Everyone who went to SI in the 1940s knows the name Kevin O’Shea. The great basketball player, who died in 2003, made the All-City Team in his junior and senior years, helped SI earn a number-one ranking in California and led SI to a 1-point victory over Lowell for the AAA title in his senior year.
His classmate Val Molkenbuhr, student body president then, was part of the sold-out crowd that night at Kezar. When O’Shea sank the winning basket in the last second, Molkenbuhr rushed to the locker room and took a shower with the team. “My tears flowed like the shower water,” he said.
Looking at the headlines from the Chronicle and Examiner in those days, you would think O’Shea was the only player on the team. “Wildcats Plus O’Shea Bubble Past Bewildered Bears 36–9,” “O’Shea Does It—Ignatians Win!” and “O’Shea Shines in Wildcat Triumph,” read a few of the headlines from the 1942–43 season.
For the game against Lowell, sports writer Bob Brachman proclaimed that “Irish Kevin O’Shea is one of the great athletes to enter San Francisco High School portals. The brilliant SI cager proved this last night before 5,000 fans in Kezar Pavilion when, with 10 seconds remaining, he stole the ball from a pileup, dribbled 50 feet through a host of Lowell Indians and tanked a field goal that gave the Ignatians a 23-22 triumph. When the gun sounded signaling the Wildcats’ fourth straight victory and the first defeat for Lowell, St. Ignatius rooters lifted coach Alex Schwartz to their shoulders, hoisted O’Shea with him, and triumphantly paraded them to the dressing quarters.” That win gave SI its first city crown in 16 years.
After leaving SI, O’Shea went to Notre Dame briefly, and then left to serve in the Coast Guard during the war. He returned to Notre Dame in 1948 where he played until 1950, earning All-American honors in each of his three years there.
In an obituary published by the San Francisco Chronicle, former USF player and coach Ross Guidice called O’Shea a “great defensive ballplayer [who was] really quick. And he had an unusual shot — he kind of just spun the ball up there.”
After Notre Dame, O’Shea played three years in the NBA for the Minneapolis Lakers, the Milwaukee Hawks and the Baltimore Bullets. Despite being only 6-feet, 1-inch, he was able to score against taller players from inside the key according to John “Joe” McNamee ’44, who played with O’Shea on the Bullets. (McNamee also played for the Rochester Royals in the 1950–51 season.)

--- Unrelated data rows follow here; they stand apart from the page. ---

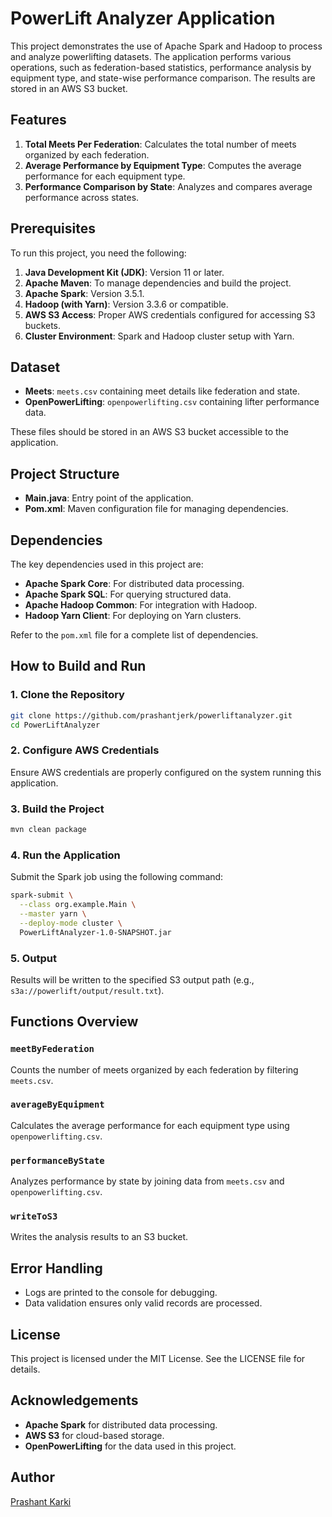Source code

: # PowerLift Analyzer Application

This project demonstrates the use of Apache Spark and Hadoop to process and analyze powerlifting datasets. The application performs various operations, such as federation-based statistics, performance analysis by equipment type, and state-wise performance comparison. The results are stored in an AWS S3 bucket.

## Features

1. **Total Meets Per Federation**: Calculates the total number of meets organized by each federation.
2. **Average Performance by Equipment Type**: Computes the average performance for each equipment type.
3. **Performance Comparison by State**: Analyzes and compares average performance across states.

## Prerequisites

To run this project, you need the following:

1. **Java Development Kit (JDK)**: Version 11 or later.
2. **Apache Maven**: To manage dependencies and build the project.
3. **Apache Spark**: Version 3.5.1.
4. **Hadoop (with Yarn)**: Version 3.3.6 or compatible.
5. **AWS S3 Access**: Proper AWS credentials configured for accessing S3 buckets.
6. **Cluster Environment**: Spark and Hadoop cluster setup with Yarn.

## Dataset

- **Meets**: `meets.csv` containing meet details like federation and state.
- **OpenPowerLifting**: `openpowerlifting.csv` containing lifter performance data.

These files should be stored in an AWS S3 bucket accessible to the application.

## Project Structure

- **Main.java**: Entry point of the application.
- **Pom.xml**: Maven configuration file for managing dependencies.

## Dependencies

The key dependencies used in this project are:

- **Apache Spark Core**: For distributed data processing.
- **Apache Spark SQL**: For querying structured data.
- **Apache Hadoop Common**: For integration with Hadoop.
- **Hadoop Yarn Client**: For deploying on Yarn clusters.

Refer to the `pom.xml` file for a complete list of dependencies.

## How to Build and Run

### 1. Clone the Repository
```bash
git clone https://github.com/prashantjerk/powerliftanalyzer.git
cd PowerLiftAnalyzer
```

### 2. Configure AWS Credentials
Ensure AWS credentials are properly configured on the system running this application.

### 3. Build the Project
```bash
mvn clean package
```

### 4. Run the Application
Submit the Spark job using the following command:
```bash
spark-submit \
  --class org.example.Main \
  --master yarn \
  --deploy-mode cluster \
  PowerLiftAnalyzer-1.0-SNAPSHOT.jar
```

### 5. Output

Results will be written to the specified S3 output path (e.g., `s3a://powerlift/output/result.txt`).

## Functions Overview

### `meetByFederation`
Counts the number of meets organized by each federation by filtering `meets.csv`.

### `averageByEquipment`
Calculates the average performance for each equipment type using `openpowerlifting.csv`.

### `performanceByState`
Analyzes performance by state by joining data from `meets.csv` and `openpowerlifting.csv`.

### `writeToS3`
Writes the analysis results to an S3 bucket.

## Error Handling
- Logs are printed to the console for debugging.
- Data validation ensures only valid records are processed.

## License
This project is licensed under the MIT License. See the LICENSE file for details.

## Acknowledgements
- **Apache Spark** for distributed data processing.
- **AWS S3** for cloud-based storage.
- **OpenPowerLifting** for the data used in this project.

## Author
[Prashant Karki](https://github.com/prashantjerk)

In his Chronicle obituary, O’Shea’s son Brian ’69 said his father’s proudest moment “was the night when he and four other Baltimore Bullets, including Bay Area legend Don Barksdale, played an entire game [which they won] without a substitute, the first and only time that has happened in the NBA.”
After leaving basketball in 1953, he entered the insurance business. He made a brief return to basketball in the early 1960s when he became general manager of the short-lived San Francisco Saints in the American Basketball League and coached Examiner basketball camps.
In 1966, he made a foray into politics when Mayor John F. Shelley appointed him to the Board of Supervisors. He lost in his 1968 election bid after initially being declared the winner. “He was too nice a guy to be good in politics,” said McNamee in the Chronicle story.
His wife, Jeanne O’Shea, said that her husband was “always proud of his association with St. Ignatius High School and St. Ignatius College Prep. One of his favorite stories is that he learned how to study at SI, although his grades did not always indicate that. He liked to say that the basic foundation he received at SI prepared him for Notre Dame and the business world.” O’Shea and his wife had five children — Mary Anne, Brian ’69, Timothy ’71, Kevin ’76 and Catherine Franceschi.
In addition to O’Shea and McNamee, two other Wildcats played professional basketball. Fred LaCour ’56, who played with the St. Louis Hawks from 1960–62 and the Warriors the following year, tied an AAA record in his junior year at SI against Galileo, scoring 29 points. Also, Bob Portman ’65, a first-round draft pick from Creighton, played with the Warriors between 1969 and 1973. (More on these two players later in the book.)